Saved data entries
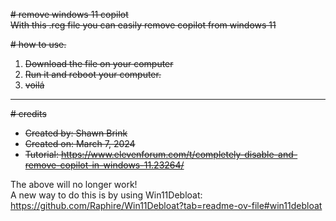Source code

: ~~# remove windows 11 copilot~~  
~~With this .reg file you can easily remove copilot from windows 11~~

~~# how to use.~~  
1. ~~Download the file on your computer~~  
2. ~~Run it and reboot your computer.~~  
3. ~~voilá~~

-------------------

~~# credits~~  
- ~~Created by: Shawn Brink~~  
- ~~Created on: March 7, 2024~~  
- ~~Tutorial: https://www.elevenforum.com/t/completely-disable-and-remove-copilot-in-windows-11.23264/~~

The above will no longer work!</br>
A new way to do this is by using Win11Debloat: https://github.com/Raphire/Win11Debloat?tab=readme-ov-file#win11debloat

...

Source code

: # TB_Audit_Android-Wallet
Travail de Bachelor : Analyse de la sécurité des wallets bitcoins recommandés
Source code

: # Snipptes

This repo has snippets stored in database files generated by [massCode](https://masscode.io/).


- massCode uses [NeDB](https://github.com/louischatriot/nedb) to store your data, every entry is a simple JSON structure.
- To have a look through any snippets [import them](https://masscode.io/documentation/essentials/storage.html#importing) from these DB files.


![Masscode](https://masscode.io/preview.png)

**PROBLEM TO SOLVE:**
Every line of the data that holds "from" should be counted, and only the total given.

**REPLY TO THE TASK:**
2